- What to produce: Every line containing "facebook" should be identified and copied from the data below.

(Stored data)

═══

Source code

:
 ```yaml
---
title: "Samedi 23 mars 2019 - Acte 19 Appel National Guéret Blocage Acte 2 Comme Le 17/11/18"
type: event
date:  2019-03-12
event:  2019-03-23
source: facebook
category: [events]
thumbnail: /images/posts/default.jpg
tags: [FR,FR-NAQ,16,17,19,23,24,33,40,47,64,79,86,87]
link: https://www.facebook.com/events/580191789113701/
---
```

═══

- Written answer:
source: facebook
link: https://www.facebook.com/events/580191789113701/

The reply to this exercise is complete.